§ YOUR TASK: For each line below with the word "timestamp", write out a copy.

§ INPUT FOR THIS TASK:
*** Begin section ***
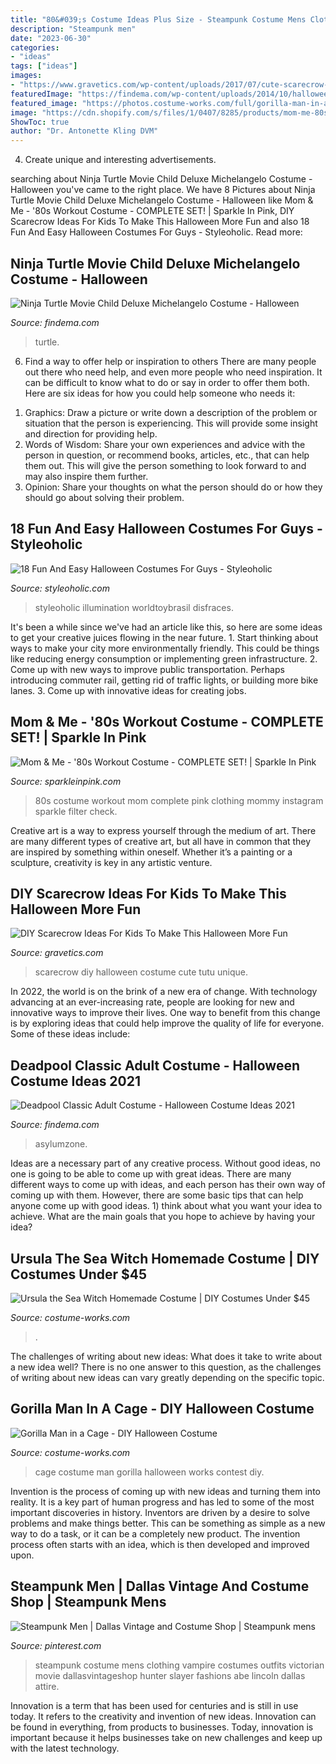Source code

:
 ```yaml
---
title: "80&#039;s Costume Ideas Plus Size - Steampunk Costume Mens Clothing Vampire Costumes Outfits Victorian Movie Dallasvintageshop Hunter Slayer Fashions Abe Lincoln Dallas Attire"
description: "Steampunk men"
date: "2023-06-30"
categories:
- "ideas"
tags: ["ideas"]
images:
- "https://www.gravetics.com/wp-content/uploads/2017/07/cute-scarecrow-costume-tutu.jpg"
featuredImage: "https://findema.com/wp-content/uploads/2014/10/halloween_20146925.jpg"
featured_image: "https://photos.costume-works.com/full/gorilla-man-in-a-cage-costume.jpg"
image: "https://cdn.shopify.com/s/files/1/0407/8285/products/mom-me-80s-workout-costume-complete-set-mommy-me-sparkle-in-pink-234406.jpg?v=1602512303"
ShowToc: true
author: "Dr. Antonette Kling DVM"
---
```



4. Create unique and interesting advertisements.

	

		
searching about Ninja Turtle Movie Child Deluxe Michelangelo Costume - Halloween you've came to the right place. We have 8 Pictures about Ninja Turtle Movie Child Deluxe Michelangelo Costume - Halloween like Mom &amp; Me - &#039;80s Workout Costume - COMPLETE SET! | Sparkle In Pink, DIY Scarecrow Ideas For Kids To Make This Halloween More Fun and also 18 Fun And Easy Halloween Costumes For Guys - Styleoholic. Read more:
		
    
## Ninja Turtle Movie Child Deluxe Michelangelo Costume - Halloween

<img loading=lazy src="https://findema.com/wp-content/uploads/2014/10/halloween_20149687.jpg" onerror="this.onerror=null;this.src='https://tse1.mm.bing.net/th?id=OIP.K7Hv_fGl9FAl_CS1aUwbhwHaKl&amp;pid=15.1';" alt="Ninja Turtle Movie Child Deluxe Michelangelo Costume - Halloween">

_Source: findema.com_

>turtle. 

	

6) Find a way to offer help or inspiration to others
There are many people out there who need help, and even more people who need inspiration. It can be difficult to know what to do or say in order to offer them both. Here are six ideas for how you could help someone who needs it: 
1. Graphics: Draw a picture or write down a description of the problem or situation that the person is experiencing. This will provide some insight and direction for providing help. 
2. Words of Wisdom: Share your own experiences and advice with the person in question, or recommend books, articles, etc., that can help them out. This will give the person something to look forward to and may also inspire them further. 
3. Opinion: Share your thoughts on what the person should do or how they should go about solving their problem.

    
## 18 Fun And Easy Halloween Costumes For Guys - Styleoholic

<img loading=lazy src="https://i.styleoholic.com/fun-andeasy-halloween-costumes-for-guys-13-500x750.jpg" onerror="this.onerror=null;this.src='https://tse1.mm.bing.net/th?id=OIP.xcckenLyjkcDCeS8CpT3qAHaLH&amp;pid=15.1';" alt="18 Fun And Easy Halloween Costumes For Guys - Styleoholic">

_Source: styleoholic.com_

>styleoholic illumination worldtoybrasil disfraces. 

	

It's been a while since we've had an article like this, so here are some ideas to get your creative juices flowing in the near future. 1. Start thinking about ways to make your city more environmentally friendly. This could be things like reducing energy consumption or implementing green infrastructure. 2. Come up with new ways to improve public transportation. Perhaps introducing commuter rail, getting rid of traffic lights, or building more bike lanes. 3. Come up with innovative ideas for creating jobs.

    
## Mom &amp; Me - &#039;80s Workout Costume - COMPLETE SET! | Sparkle In Pink

<img loading=lazy src="https://cdn.shopify.com/s/files/1/0407/8285/products/mom-me-80s-workout-costume-complete-set-mommy-me-sparkle-in-pink-234406.jpg?v=1602512303" onerror="this.onerror=null;this.src='https://tse1.mm.bing.net/th?id=OIP.a98UYiXCL95emb1BOxHLsgHaLH&amp;pid=15.1';" alt="Mom &amp; Me - &#039;80s Workout Costume - COMPLETE SET! | Sparkle In Pink">

_Source: sparkleinpink.com_

>80s costume workout mom complete pink clothing mommy instagram sparkle filter check. 

	

Creative art is a way to express yourself through the medium of art. There are many different types of creative art, but all have in common that they are inspired by something within oneself. Whether it’s a painting or a sculpture, creativity is key in any artistic venture.

    
## DIY Scarecrow Ideas For Kids To Make This Halloween More Fun

<img loading=lazy src="https://www.gravetics.com/wp-content/uploads/2017/07/cute-scarecrow-costume-tutu.jpg" onerror="this.onerror=null;this.src='https://tse4.mm.bing.net/th?id=OIP.4X65K10Yql79iCBE5eqYCwHaLH&amp;pid=15.1';" alt="DIY Scarecrow Ideas For Kids To Make This Halloween More Fun">

_Source: gravetics.com_

>scarecrow diy halloween costume cute tutu unique. 

	

In 2022, the world is on the brink of a new era of change. With technology advancing at an ever-increasing rate, people are looking for new and innovative ways to improve their lives. One way to benefit from this change is by exploring ideas that could help improve the quality of life for everyone. Some of these ideas include:

    
## Deadpool Classic Adult Costume - Halloween Costume Ideas 2021

<img loading=lazy src="https://findema.com/wp-content/uploads/2014/10/halloween_20146925.jpg" onerror="this.onerror=null;this.src='https://tse2.mm.bing.net/th?id=OIP.9AGC805HNMz6ptUDXEj-sQHaKl&amp;pid=15.1';" alt="Deadpool Classic Adult Costume - Halloween Costume Ideas 2021">

_Source: findema.com_

>asylumzone. 

	

Ideas are a necessary part of any creative process. Without good ideas, no one is going to be able to come up with great ideas. There are many different ways to come up with ideas, and each person has their own way of coming up with them. However, there are some basic tips that can help anyone come up with good ideas. 1) think about what you want your idea to achieve. What are the main goals that you hope to achieve by having your idea?

    
## Ursula The Sea Witch Homemade Costume | DIY Costumes Under $45

<img loading=lazy src="https://photos.costume-works.com/full/ursula_the_sea_witch42.jpg" onerror="this.onerror=null;this.src='https://tse2.mm.bing.net/th?id=OIP.OuDOaYbDCa1HBc3pTzkX9gHaL6&amp;pid=15.1';" alt="Ursula the Sea Witch Homemade Costume | DIY Costumes Under $45">

_Source: costume-works.com_

>. 

	

The challenges of writing about new ideas: What does it take to write about a new idea well?
There is no one answer to this question, as the challenges of writing about new ideas can vary greatly depending on the specific topic.

    
## Gorilla Man In A Cage - DIY Halloween Costume

<img loading=lazy src="https://photos.costume-works.com/full/gorilla-man-in-a-cage-costume.jpg" onerror="this.onerror=null;this.src='https://tse2.mm.bing.net/th?id=OIP.f_NIBCidNHSXFq1Fsgt42wHaKr&amp;pid=15.1';" alt="Gorilla Man in a Cage - DIY Halloween Costume">

_Source: costume-works.com_

>cage costume man gorilla halloween works contest diy. 

	

Invention is the process of coming up with new ideas and turning them into reality. It is a key part of human progress and has led to some of the most important discoveries in history. Inventors are driven by a desire to solve problems and make things better. This can be something as simple as a new way to do a task, or it can be a completely new product. The invention process often starts with an idea, which is then developed and improved upon.

    
## Steampunk Men | Dallas Vintage And Costume Shop | Steampunk Mens

<img loading=lazy src="https://i.pinimg.com/736x/c5/f2/a4/c5f2a4f0072e78c3ee114740b86c1fd8--steampunk-top-hat-costume-steampunk.jpg" onerror="this.onerror=null;this.src='https://tse4.mm.bing.net/th?id=OIP.7-k-HAkQEKG2-L8oee6FNAC6FO&amp;pid=15.1';" alt="Steampunk Men | Dallas Vintage and Costume Shop | Steampunk mens">

_Source: pinterest.com_

>steampunk costume mens clothing vampire costumes outfits victorian movie dallasvintageshop hunter slayer fashions abe lincoln dallas attire. 

	

Innovation is a term that has been used for centuries and is still in use today. It refers to the creativity and invention of new ideas. Innovation can be found in everything, from products to businesses. Today, innovation is important because it helps businesses take on new challenges and keep up with the latest technology.


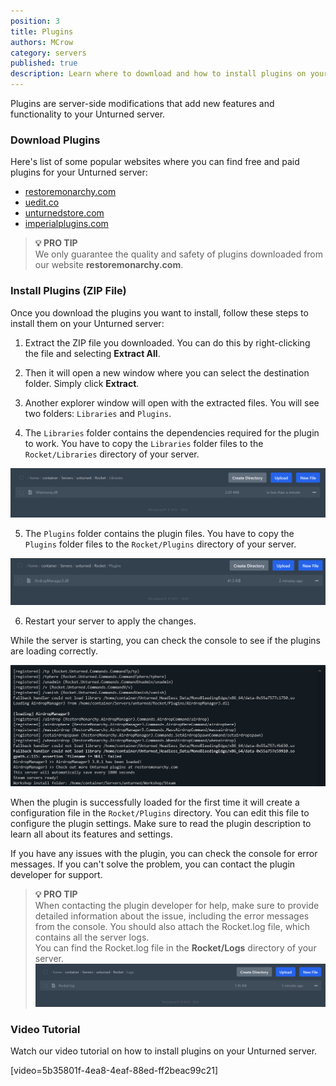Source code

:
 ```yaml
---
position: 3
title: Plugins
authors: MCrow
category: servers
published: true
description: Learn where to download and how to install plugins on your Unturned server with Rocket.
---
```


Plugins are server-side modifications that add new features and functionality to your Unturned server.

### Download Plugins
Here's list of some popular websites where you can find free and paid plugins for your Unturned server:
- [restoremonarchy.com](https://restoremonarchy.com/plugins)
- [uedit.co](https://uedit.co/RocketMod/Plugins/)
- [unturnedstore.com](https://unturnedstore.com/)
- [imperialplugins.com](https://imperialplugins.com/)

> **💡 PRO TIP**  
> We only guarantee the quality and safety of plugins downloaded from our website **restoremonarchy.com**.

### Install Plugins (ZIP File)
Once you download the plugins you want to install, follow these steps to install them on your Unturned server:

1. Extract the ZIP file you downloaded. You can do this by right-clicking the file and selecting **Extract All**.

2. Then it will open a new window where you can select the destination folder. Simply click **Extract**.

3. Another explorer window will open with the extracted files. You will see two folders: `Libraries` and `Plugins`. 

4. The `Libraries` folder contains the dependencies required for the plugin to work. You have to copy the `Libraries` folder files to the `Rocket/Libraries` directory of your server.

![rocket libraries directory](assets/rocket_libraries_directory.png "Rocket/Libraries directory")

5. The `Plugins` folder contains the plugin files. You have to copy the `Plugins` folder files to the `Rocket/Plugins` directory of your server.

![rocket plugins directory](assets/rocket_plugins_directory.png "Rocket/Plugins directory")

6. Restart your server to apply the changes.

While the server is starting, you can check the console to see if the plugins are loading correctly. 

![loading plugin console](assets/loading_plugin_console.png "Loading plugin in console")

When the plugin is successfully loaded for the first time it will create a configuration file in the `Rocket/Plugins` directory. You can edit this file to configure the plugin settings. Make sure to read the plugin description to learn all about its features and settings.

If you have any issues with the plugin, you can check the console for error messages. If you can't solve the problem, you can contact the plugin developer for support.

> **💡 PRO TIP**  
> When contacting the plugin developer for help, make sure to provide detailed information about the issue, including the error messages from the console. You should also attach the Rocket.log file, which contains all the server logs.  
You can find the Rocket.log file in the **Rocket/Logs** directory of your server.  
![rocket log file](assets/rocket_log_file.png)

### Video Tutorial
Watch our video tutorial on how to install plugins on your Unturned server.

[video=5b35801f-4ea8-4eaf-88ed-ff2beac99c21]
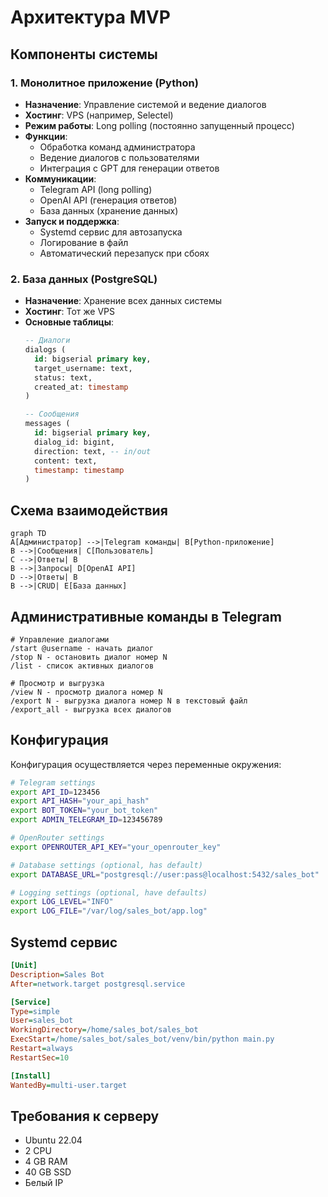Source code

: # Архитектура MVP

## Компоненты системы

### 1. Монолитное приложение (Python)
- **Назначение**: Управление системой и ведение диалогов
- **Хостинг**: VPS (например, Selectel)
- **Режим работы**: Long polling (постоянно запущенный процесс)
- **Функции**:
  - Обработка команд администратора
  - Ведение диалогов с пользователями
  - Интеграция с GPT для генерации ответов
- **Коммуникации**:
  - Telegram API (long polling)
  - OpenAI API (генерация ответов)
  - База данных (хранение данных)
- **Запуск и поддержка**:
  - Systemd сервис для автозапуска
  - Логирование в файл
  - Автоматический перезапуск при сбоях

### 2. База данных (PostgreSQL)
- **Назначение**: Хранение всех данных системы
- **Хостинг**: Тот же VPS
- **Основные таблицы**:
  ```sql
  -- Диалоги
  dialogs (
    id: bigserial primary key,
    target_username: text,
    status: text,
    created_at: timestamp
  )

  -- Сообщения
  messages (
    id: bigserial primary key,
    dialog_id: bigint,
    direction: text, -- in/out
    content: text,
    timestamp: timestamp
  )
  ```

## Схема взаимодействия

```mermaid
graph TD
A[Администратор] -->|Telegram команды| B[Python-приложение]
B -->|Сообщения| C[Пользователь]
C -->|Ответы| B
B -->|Запросы| D[OpenAI API]
D -->|Ответы| B
B -->|CRUD| E[База данных]
```

## Административные команды в Telegram
```
# Управление диалогами
/start @username - начать диалог
/stop N - остановить диалог номер N
/list - список активных диалогов

# Просмотр и выгрузка
/view N - просмотр диалога номер N
/export N - выгрузка диалога номер N в текстовый файл
/export_all - выгрузка всех диалогов
```

## Конфигурация

Конфигурация осуществляется через переменные окружения:

```bash
# Telegram settings
export API_ID=123456
export API_HASH="your_api_hash"
export BOT_TOKEN="your_bot_token"
export ADMIN_TELEGRAM_ID=123456789

# OpenRouter settings
export OPENROUTER_API_KEY="your_openrouter_key"

# Database settings (optional, has default)
export DATABASE_URL="postgresql://user:pass@localhost:5432/sales_bot"

# Logging settings (optional, have defaults)
export LOG_LEVEL="INFO"
export LOG_FILE="/var/log/sales_bot/app.log"
```

## Systemd сервис
```ini
[Unit]
Description=Sales Bot
After=network.target postgresql.service

[Service]
Type=simple
User=sales_bot
WorkingDirectory=/home/sales_bot/sales_bot
ExecStart=/home/sales_bot/sales_bot/venv/bin/python main.py
Restart=always
RestartSec=10

[Install]
WantedBy=multi-user.target
```

## Требования к серверу
- Ubuntu 22.04
- 2 CPU
- 4 GB RAM
- 40 GB SSD
- Белый IP
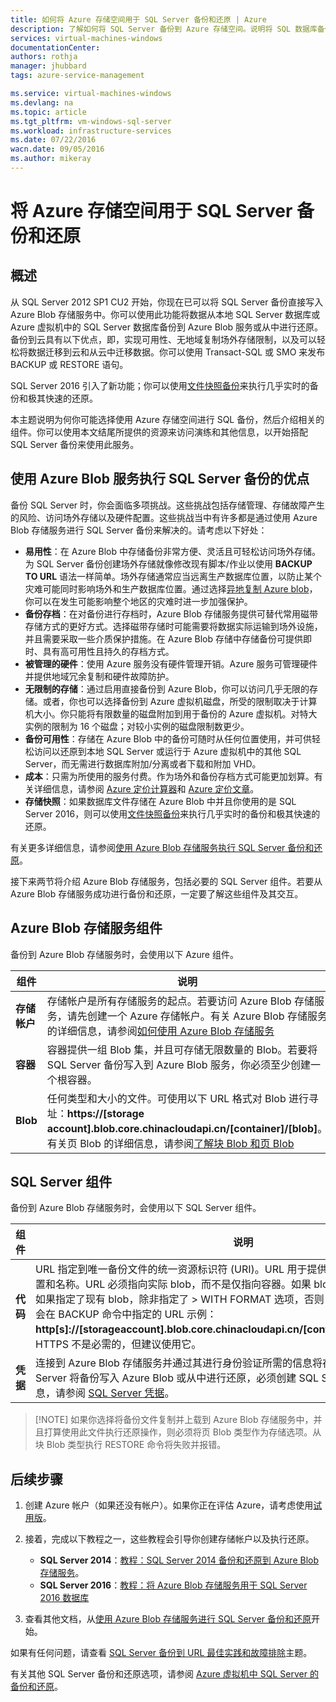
 ```yaml
---
title: 如何将 Azure 存储空间用于 SQL Server 备份和还原 | Azure
description: 了解如何将 SQL Server 备份到 Azure 存储空间。说明将 SQL 数据库备份到 Azure 存储空间的好处。
services: virtual-machines-windows
documentationCenter: 
authors: rothja
manager: jhubbard
tags: azure-service-management

ms.service: virtual-machines-windows
ms.devlang: na
ms.topic: article
ms.tgt_pltfrm: vm-windows-sql-server
ms.workload: infrastructure-services
ms.date: 07/22/2016
wacn.date: 09/05/2016
ms.author: mikeray
---
```


# 将 Azure 存储空间用于 SQL Server 备份和还原

## 概述

从 SQL Server 2012 SP1 CU2 开始，你现在已可以将 SQL Server 备份直接写入 Azure Blob 存储服务中。你可以使用此功能将数据从本地 SQL Server 数据库或 Azure 虚拟机中的 SQL Server 数据库备份到 Azure Blob 服务或从中进行还原。备份到云具有以下优点，即，实现可用性、无地域复制场外存储限制，以及可以轻松将数据迁移到云和从云中迁移数据。你可以使用 Transact-SQL 或 SMO 来发布 BACKUP 或 RESTORE 语句。

SQL Server 2016 引入了新功能；你可以使用[文件快照备份](http://msdn.microsoft.com/zh-cn/library/mt169363.aspx)来执行几乎实时的备份和极其快速的还原。

本主题说明为何你可能选择使用 Azure 存储空间进行 SQL 备份，然后介绍相关的组件。你可以使用本文结尾所提供的资源来访问演练和其他信息，以开始搭配 SQL Server 备份来使用此服务。

## 使用 Azure Blob 服务执行 SQL Server 备份的优点

备份 SQL Server 时，你会面临多项挑战。这些挑战包括存储管理、存储故障产生的风险、访问场外存储以及硬件配置。这些挑战当中有许多都是通过使用 Azure Blob 存储服务进行 SQL Server 备份来解决的。请考虑以下好处：

- **易用性**：在 Azure Blob 中存储备份非常方便、灵活且可轻松访问场外存储。为 SQL Server 备份创建场外存储就像修改现有脚本/作业以使用 **BACKUP TO URL** 语法一样简单。场外存储通常应当远离生产数据库位置，以防止某个灾难可能同时影响场外和生产数据库位置。通过选择[异地复制 Azure blob](../storage/storage-redundancy.md)，你可以在发生可能影响整个地区的灾难时进一步加强保护。
- **备份存档**：在对备份进行存档时，Azure Blob 存储服务提供可替代常用磁带存储方式的更好方式。选择磁带存储时可能需要将数据实际运输到场外设施，并且需要采取一些介质保护措施。在 Azure Blob 存储中存储备份可提供即时、具有高可用性且持久的存档方式。
- **被管理的硬件**：使用 Azure 服务没有硬件管理开销。Azure 服务可管理硬件并提供地域冗余复制和硬件故障防护。
- **无限制的存储**：通过启用直接备份到 Azure Blob，你可以访问几乎无限的存储。或者，你也可以选择备份到 Azure 虚拟机磁盘，所受的限制取决于计算机大小。你只能将有限数量的磁盘附加到用于备份的 Azure 虚拟机。对特大实例的限制为 16 个磁盘；对较小实例的磁盘限制数更少。
- **备份可用性**：存储在 Azure Blob 中的备份可随时从任何位置使用，并可供轻松访问以还原到本地 SQL Server 或运行于 Azure 虚拟机中的其他 SQL Server，而无需进行数据库附加/分离或者下载和附加 VHD。
- **成本**：只需为所使用的服务付费。作为场外和备份存档方式可能更加划算。有关详细信息，请参阅 [Azure 定价计算器](https://www.azure.cn/pricing/calculator/ "定价计算器")和 [Azure 定价文章](https://www.azure.cn/pricing/overview/ "定价文章")。
- **存储快照**：如果数据库文件存储在 Azure Blob 中并且你使用的是 SQL Server 2016，则可以使用[文件快照备份](http://msdn.microsoft.com/zh-cn/library/mt169363.aspx)来执行几乎实时的备份和极其快速的还原。

有关更多详细信息，请参阅[使用 Azure Blob 存储服务执行 SQL Server 备份和还原](https://msdn.microsoft.com/zh-cn/library/jj919148.aspx)。

接下来两节将介绍 Azure Blob 存储服务，包括必要的 SQL Server 组件。若要从 Azure Blob 存储服务成功进行备份和还原，一定要了解这些组件及其交互。

## Azure Blob 存储服务组件

备份到 Azure Blob 存储服务时，会使用以下 Azure 组件。

| 组件 | 说明 |
|---------------------|-------------------------------|
| **存储帐户** | 存储帐户是所有存储服务的起点。若要访问 Azure Blob 存储服务，请先创建一个 Azure 存储帐户。有关 Azure Blob 存储服务的详细信息，请参阅[如何使用 Azure Blob 存储服务](../storage/storage-dotnet-how-to-use-blobs.md) |
| **容器** | 容器提供一组 Blob 集，并且可存储无限数量的 Blob。若要将 SQL Server 备份写入到 Azure Blob 服务，你必须至少创建一个根容器。 |
| **Blob** | 任何类型和大小的文件。可使用以下 URL 格式对 Blob 进行寻址：**https://[storage account].blob.core.chinacloudapi.cn/[container]/[blob]**。有关页 Blob 的详细信息，请参阅[了解块 Blob 和页 Blob](http://msdn.microsoft.com/zh-cn/library/azure/ee691964.aspx) |

## SQL Server 组件

备份到 Azure Blob 存储服务时，会使用以下 SQL Server 组件。

| 组件 | 说明 |
|---------------------|-------------------------------|
| **代码** | URL 指定到唯一备份文件的统一资源标识符 (URI)。URL 用于提供 SQL Server 备份文件的位置和名称。URL 必须指向实际 blob，而不是仅指向容器。如果 blob 不存在，则会创建一个。如果指定了现有 blob，除非指定了 > WITH FORMAT 选项，否则 BACKUP 将失败。以下是你会在 BACKUP 命令中指定的 URL 示例：**http[s]://[storageaccount].blob.core.chinacloudapi.cn/[container]/[FILENAME.bak]**。HTTPS 不是必需的，但建议使用它。 |
| **凭据** | 连接到 Azure Blob 存储服务并通过其进行身份验证所需的信息将存储为凭据。为了使 SQL Server 将备份写入 Azure Blob 或从中进行还原，必须创建 SQL Server 凭据。有关详细信息，请参阅 [SQL Server 凭据](https://msdn.microsoft.com/zh-cn/library/ms189522.aspx)。 |

> [!NOTE] 如果你选择将备份文件复制并上载到 Azure Blob 存储服务中，并且打算使用此文件执行还原操作，则必须将页 Blob 类型作为存储选项。从块 Blob 类型执行 RESTORE 命令将失败并报错。

## 后续步骤

1. 创建 Azure 帐户（如果还没有帐户）。如果你正在评估 Azure，请考虑使用[试用版](https://www.azure.cn/pricing/1rmb-trial/)。

1. 接着，完成以下教程之一，这些教程会引导你创建存储帐户以及执行还原。

    - **SQL Server 2014**：[教程：SQL Server 2014 备份和还原到 Azure Blob 存储服务](https://msdn.microsoft.com/zh-cn/library/jj720558(v=sql.120).aspx)。
    - **SQL Server 2016**：[教程：将 Azure Blob 存储服务用于 SQL Server 2016 数据库](https://msdn.microsoft.com/zh-cn/library/dn466438.aspx)

1. 查看其他文档，从[使用 Azure Blob 存储服务进行 SQL Server 备份和还原](https://msdn.microsoft.com/zh-cn/library/jj919148.aspx)开始。

如果有任何问题，请查看 [SQL Server 备份到 URL 最佳实践和故障排除](https://msdn.microsoft.com/zh-cn/library/jj919149.aspx)主题。

有关其他 SQL Server 备份和还原选项，请参阅 [Azure 虚拟机中 SQL Server 的备份和还原](./virtual-machines-windows-sql-backup-recovery.md)。

<!---HONumber=Mooncake_0829_2016-->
*** End section ***
§ EXERCISE RESULT:
    created_at: timestamp
    timestamp: timestamp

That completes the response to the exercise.